~Barda dövüş~

113 18 49
                                    

Keyifli okumalar dilerim 🫀

...

"Merhaba Çilen Solmaz,"

Yanlış duymadığıma emin olduğum kelimeleri dudaklarından döktükten bir süre sonra ancak anlayabilmiştim. Yada anladığımı sanıyordum. Aslına bakılırsa yanlış duymuş da olabilirdim, değil mi? Kendimi inandırmaya çalıştığım gerçek, ona bakmamla yüzüme adeta bir tokat gibi çarptı. Kahretsin, doğru duyuyorum.

Derin bir nefes alıp içimde tutuşmaya başlayan yangına rağmen sakin kalmaya çalıştım. Herhangi bir yanlış anlaşılma olabilir, yani umarım. Biraz sonra zihnimi istila eden düşüncelerle bu ihtimali de geldiği yere yolladım, soyadımı bilmesi ne tür bir yanlış anlaşılmaydı.

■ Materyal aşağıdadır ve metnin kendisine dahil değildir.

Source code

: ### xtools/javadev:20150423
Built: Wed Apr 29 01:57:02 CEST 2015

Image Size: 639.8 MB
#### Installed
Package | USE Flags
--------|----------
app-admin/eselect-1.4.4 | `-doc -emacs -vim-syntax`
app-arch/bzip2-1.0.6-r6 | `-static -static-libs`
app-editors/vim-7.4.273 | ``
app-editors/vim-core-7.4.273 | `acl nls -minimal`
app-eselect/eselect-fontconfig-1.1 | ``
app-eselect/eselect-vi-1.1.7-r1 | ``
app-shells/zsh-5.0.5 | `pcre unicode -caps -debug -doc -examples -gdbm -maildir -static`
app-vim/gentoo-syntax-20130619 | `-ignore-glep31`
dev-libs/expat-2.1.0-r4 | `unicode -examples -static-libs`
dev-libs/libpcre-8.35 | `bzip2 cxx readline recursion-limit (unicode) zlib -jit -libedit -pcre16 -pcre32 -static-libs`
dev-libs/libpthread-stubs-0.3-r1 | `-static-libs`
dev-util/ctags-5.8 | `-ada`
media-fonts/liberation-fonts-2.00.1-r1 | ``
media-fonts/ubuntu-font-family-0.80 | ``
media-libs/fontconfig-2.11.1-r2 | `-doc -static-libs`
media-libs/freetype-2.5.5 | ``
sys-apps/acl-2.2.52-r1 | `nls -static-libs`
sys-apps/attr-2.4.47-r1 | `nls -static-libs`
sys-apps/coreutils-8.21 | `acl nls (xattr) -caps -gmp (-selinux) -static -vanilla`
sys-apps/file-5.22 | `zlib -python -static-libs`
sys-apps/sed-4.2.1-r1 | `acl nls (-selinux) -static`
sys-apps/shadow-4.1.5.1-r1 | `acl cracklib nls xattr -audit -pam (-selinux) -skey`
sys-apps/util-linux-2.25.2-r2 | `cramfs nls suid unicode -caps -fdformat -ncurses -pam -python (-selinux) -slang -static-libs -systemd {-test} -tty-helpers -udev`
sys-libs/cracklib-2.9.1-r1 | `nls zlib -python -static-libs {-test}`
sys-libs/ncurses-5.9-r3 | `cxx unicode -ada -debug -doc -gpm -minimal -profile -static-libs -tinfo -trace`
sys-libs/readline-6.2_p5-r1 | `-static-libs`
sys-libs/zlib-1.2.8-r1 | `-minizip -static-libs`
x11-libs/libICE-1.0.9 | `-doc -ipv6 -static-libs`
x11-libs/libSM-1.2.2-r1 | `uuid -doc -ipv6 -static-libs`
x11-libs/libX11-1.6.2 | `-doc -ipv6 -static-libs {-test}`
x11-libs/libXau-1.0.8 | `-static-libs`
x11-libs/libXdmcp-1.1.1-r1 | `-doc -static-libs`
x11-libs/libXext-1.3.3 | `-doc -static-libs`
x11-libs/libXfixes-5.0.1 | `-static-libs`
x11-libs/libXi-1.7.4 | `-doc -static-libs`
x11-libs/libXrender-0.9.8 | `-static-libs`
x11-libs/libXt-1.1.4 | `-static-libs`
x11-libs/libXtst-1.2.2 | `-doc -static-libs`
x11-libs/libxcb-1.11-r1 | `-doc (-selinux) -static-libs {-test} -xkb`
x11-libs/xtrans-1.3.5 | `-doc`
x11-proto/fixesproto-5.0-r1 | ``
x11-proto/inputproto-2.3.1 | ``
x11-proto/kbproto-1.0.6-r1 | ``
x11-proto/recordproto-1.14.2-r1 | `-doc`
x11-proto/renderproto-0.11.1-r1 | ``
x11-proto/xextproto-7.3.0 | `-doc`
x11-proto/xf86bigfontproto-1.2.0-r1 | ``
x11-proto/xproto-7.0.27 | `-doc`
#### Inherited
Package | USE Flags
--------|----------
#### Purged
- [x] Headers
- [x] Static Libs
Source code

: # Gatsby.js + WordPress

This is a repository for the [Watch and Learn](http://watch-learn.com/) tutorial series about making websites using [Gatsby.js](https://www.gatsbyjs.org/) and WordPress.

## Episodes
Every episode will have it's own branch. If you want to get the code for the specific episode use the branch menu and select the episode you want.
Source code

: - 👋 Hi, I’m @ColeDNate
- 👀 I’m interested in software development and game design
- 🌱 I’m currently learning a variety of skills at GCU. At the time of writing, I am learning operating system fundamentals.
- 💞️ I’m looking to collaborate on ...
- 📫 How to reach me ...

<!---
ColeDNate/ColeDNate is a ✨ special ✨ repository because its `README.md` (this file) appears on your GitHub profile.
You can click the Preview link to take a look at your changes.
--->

Derin soluklarımın arasında sakin bir tavıra bürünme çabam, bana bakmaya devam ettiği her saniye içimdeki alevin daha da harlanmasıyla gerçekleşmeyeceğini belli etmişti. Birde başımıza bu çıktı, harika!

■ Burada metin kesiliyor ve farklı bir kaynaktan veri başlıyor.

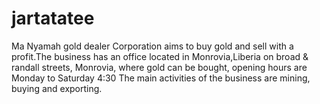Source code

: # jartatatee
  Ma Nyamah gold dealer Corporation aims to buy gold and sell with a profit.The business has an office located in Monrovia,Liberia on broad &amp; randall streets, Monrovia, where gold can be bought, opening hours are Monday to Saturday 4:30 The main activities of the business are mining, buying and exporting. 
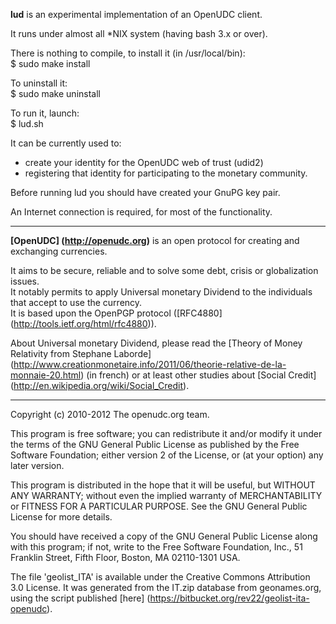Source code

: 
**lud** is an experimental implementation of an OpenUDC client.

It runs under almost all \*NIX system (having bash 3.x or over).

There is nothing to compile, to install it (in /usr/local/bin):  
  $ sudo make install

To uninstall it:  
  $ sudo make uninstall

To run it, launch:  
  $ lud.sh

It can be currently used to:

 * create your identity for the OpenUDC web of trust (udid2)
 * registering that identity for participating to the monetary community.

Before running lud you should have created your GnuPG key pair.

An Internet connection is required, for most of the functionality.
   
-----

**[OpenUDC] (http://openudc.org)** is an open protocol for creating
and exchanging currencies.

It aims to be secure, reliable and to solve some debt, crisis or
globalization issues.  
It notably permits to apply Universal monetary Dividend to the
individuals that accept to use the currency.  
It is based upon the OpenPGP protocol ([RFC4880] (http://tools.ietf.org/html/rfc4880)).  

About Universal monetary Dividend, please read the
[Theory of Money Relativity from Stephane Laborde] (http://www.creationmonetaire.info/2011/06/theorie-relative-de-la-monnaie-20.html) (in french)
or at least other studies about [Social Credit] (http://en.wikipedia.org/wiki/Social_Credit).

-----

Copyright (c) 2010-2012 The openudc.org team.

This program is free software; you can redistribute it and/or modify
it under the terms of the GNU General Public License as published by
the Free Software Foundation; either version 2 of the License, or
(at your option) any later version.

This program is distributed in the hope that it will be useful,
but WITHOUT ANY WARRANTY; without even the implied warranty of
MERCHANTABILITY or FITNESS FOR A PARTICULAR PURPOSE.  See the
GNU General Public License for more details.

You should have received a copy of the GNU General Public License along
with this program; if not, write to the Free Software Foundation, Inc.,
51 Franklin Street, Fifth Floor, Boston, MA 02110-1301 USA.

The file 'geolist_ITA' is available under the Creative Commons
Attribution 3.0 License.   It was generated from the IT.zip database
from geonames.org, using the script published [here] (https://bitbucket.org/rev22/geolist-ita-openudc).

Su yeşili gözlerinin ağırlığı şuan yumuşak bi yüz ifadesinde olmasına rağmen etkisini hiç kaybetmemişti. Gözlerinde duygular gizliydi, benim anlamaya gücümün yetmediği derin duygular.
Orada olduğunu biliyordum, ama saklıydı içindekiler. Yanlızca var olduğunu biliyordum. Gerisi yoktu. Şimdi ise onunla ilk karsılaştığımda çözmek istediğim saklı duyguları bana her baktıkça sinirlerimi geriyordu.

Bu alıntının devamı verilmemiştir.